Sediment characteristics influencing the bioavailability of nonpolar organic contaminants to Diporeia spp.

Abstract

ABSTRACTOrganic carbon is considered the major variable affecting the bioavailability of non-polar, sediment-associated contaminants. Previously, variation in bioavailability for some Great Lakes sediments compared to a soil material was nearly a factor of 10 after carbon normalization. Because a soil might not truly represent sedimentary materials, sediments and soils were gathered from several locations in the United States, Canada, and Finland. The accumulation kinetics of the amphipod Diporeia spp. were measured for pyrene, benzo[a]pyrene (BaP), 2,4,2′,4′- tetrachlorobiphenyl (TCBP), and 2,4,5,2′,4′,5′-hexachlorobiphenyl (HCBP) sorbed to sediments and soils.
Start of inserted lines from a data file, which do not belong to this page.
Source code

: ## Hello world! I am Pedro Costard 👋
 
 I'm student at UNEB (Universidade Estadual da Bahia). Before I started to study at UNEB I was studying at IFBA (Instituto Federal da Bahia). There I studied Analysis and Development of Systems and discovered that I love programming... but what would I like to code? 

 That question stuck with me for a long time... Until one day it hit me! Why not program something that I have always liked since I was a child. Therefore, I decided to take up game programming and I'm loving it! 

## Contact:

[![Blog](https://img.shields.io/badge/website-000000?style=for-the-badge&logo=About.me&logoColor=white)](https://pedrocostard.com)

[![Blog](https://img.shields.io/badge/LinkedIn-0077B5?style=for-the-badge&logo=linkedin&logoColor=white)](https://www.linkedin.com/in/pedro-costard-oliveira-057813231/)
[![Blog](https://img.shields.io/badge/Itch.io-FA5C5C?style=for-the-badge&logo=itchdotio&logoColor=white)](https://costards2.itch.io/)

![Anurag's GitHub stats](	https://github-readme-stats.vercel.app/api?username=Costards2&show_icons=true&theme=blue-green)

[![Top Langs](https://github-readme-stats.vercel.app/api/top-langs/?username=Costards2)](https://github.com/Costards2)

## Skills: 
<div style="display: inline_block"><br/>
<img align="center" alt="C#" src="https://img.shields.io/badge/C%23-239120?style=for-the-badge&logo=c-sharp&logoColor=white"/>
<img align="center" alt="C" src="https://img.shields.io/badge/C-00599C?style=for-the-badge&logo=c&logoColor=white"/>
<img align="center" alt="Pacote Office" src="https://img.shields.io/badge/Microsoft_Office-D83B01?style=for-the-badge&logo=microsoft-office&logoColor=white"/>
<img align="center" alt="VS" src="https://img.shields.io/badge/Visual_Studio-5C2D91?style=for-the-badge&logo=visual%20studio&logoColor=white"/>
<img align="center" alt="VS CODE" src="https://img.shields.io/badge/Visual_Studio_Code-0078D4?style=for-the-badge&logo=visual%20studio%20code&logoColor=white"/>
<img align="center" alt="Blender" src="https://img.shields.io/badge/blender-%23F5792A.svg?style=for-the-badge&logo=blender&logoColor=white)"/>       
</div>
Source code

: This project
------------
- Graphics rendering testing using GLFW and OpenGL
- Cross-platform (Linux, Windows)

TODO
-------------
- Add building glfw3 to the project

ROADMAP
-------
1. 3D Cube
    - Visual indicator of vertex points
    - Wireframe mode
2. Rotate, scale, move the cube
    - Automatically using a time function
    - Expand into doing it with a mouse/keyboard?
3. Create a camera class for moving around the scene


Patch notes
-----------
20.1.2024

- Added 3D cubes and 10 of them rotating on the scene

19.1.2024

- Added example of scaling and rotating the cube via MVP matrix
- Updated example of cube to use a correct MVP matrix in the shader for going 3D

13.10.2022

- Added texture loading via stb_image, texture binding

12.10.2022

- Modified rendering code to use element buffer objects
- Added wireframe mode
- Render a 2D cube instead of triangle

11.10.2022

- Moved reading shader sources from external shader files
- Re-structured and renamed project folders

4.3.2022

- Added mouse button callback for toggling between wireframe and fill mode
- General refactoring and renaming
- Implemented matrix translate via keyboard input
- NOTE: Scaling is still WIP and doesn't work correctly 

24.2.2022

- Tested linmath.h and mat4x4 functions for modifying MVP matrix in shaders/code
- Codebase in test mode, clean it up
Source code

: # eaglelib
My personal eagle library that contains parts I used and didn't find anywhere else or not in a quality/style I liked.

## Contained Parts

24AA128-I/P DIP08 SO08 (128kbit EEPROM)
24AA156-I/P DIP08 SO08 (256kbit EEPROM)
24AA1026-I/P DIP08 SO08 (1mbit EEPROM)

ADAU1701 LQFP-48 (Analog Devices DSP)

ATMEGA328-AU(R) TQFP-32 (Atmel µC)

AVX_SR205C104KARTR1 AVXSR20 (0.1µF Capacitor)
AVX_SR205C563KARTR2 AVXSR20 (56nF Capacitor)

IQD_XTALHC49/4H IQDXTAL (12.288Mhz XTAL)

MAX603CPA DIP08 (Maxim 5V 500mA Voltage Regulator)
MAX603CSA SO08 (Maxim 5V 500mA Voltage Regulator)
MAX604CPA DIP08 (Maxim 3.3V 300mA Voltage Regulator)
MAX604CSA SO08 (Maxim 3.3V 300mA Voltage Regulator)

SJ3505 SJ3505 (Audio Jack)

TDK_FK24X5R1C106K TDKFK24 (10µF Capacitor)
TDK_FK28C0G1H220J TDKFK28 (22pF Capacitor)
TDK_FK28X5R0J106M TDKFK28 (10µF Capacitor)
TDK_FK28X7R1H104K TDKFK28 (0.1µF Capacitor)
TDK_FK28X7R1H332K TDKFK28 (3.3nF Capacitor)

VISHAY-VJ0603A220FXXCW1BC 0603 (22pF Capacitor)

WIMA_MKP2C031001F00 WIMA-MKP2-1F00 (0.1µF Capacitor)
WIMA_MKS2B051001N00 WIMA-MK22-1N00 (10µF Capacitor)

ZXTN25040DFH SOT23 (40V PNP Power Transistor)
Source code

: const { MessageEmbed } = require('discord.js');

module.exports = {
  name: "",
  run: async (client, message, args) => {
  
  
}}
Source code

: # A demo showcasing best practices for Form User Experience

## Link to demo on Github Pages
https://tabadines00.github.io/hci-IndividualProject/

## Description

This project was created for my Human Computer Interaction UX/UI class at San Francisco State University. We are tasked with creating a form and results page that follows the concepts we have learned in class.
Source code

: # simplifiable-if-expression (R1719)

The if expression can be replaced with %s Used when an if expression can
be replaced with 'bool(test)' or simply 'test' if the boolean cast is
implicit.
The organic carbon content of the sediments ranged from 0.45–21.2% and 32.2–45.0% for soils. The bioavailability, measured as the uptake clearance (amount of source compartment cleared of contaminant per mass of organism per hour), was controlled by the amount of organic carbon, particularly for the chlorinated biphenyls. However, for polycyclic aromatic hydrocarbons (PAH), bioavailability was controlled more by the organic carbon polarity represented by the carbon/nitrogen ratio of the sediment. PAH bioavailability increased as the ratio increased; thus, the more nonpolar the organic matter, the more available the compound. This polarity did not account for any of the chlorinated biphenyl bioavailability. The amount and type of mineral matrix of the sediment did not influence the bioavailability for either compound class. In addition, the amount of oxygen in the sediment was correlated with the bioavailability for BaP after carbon normalization.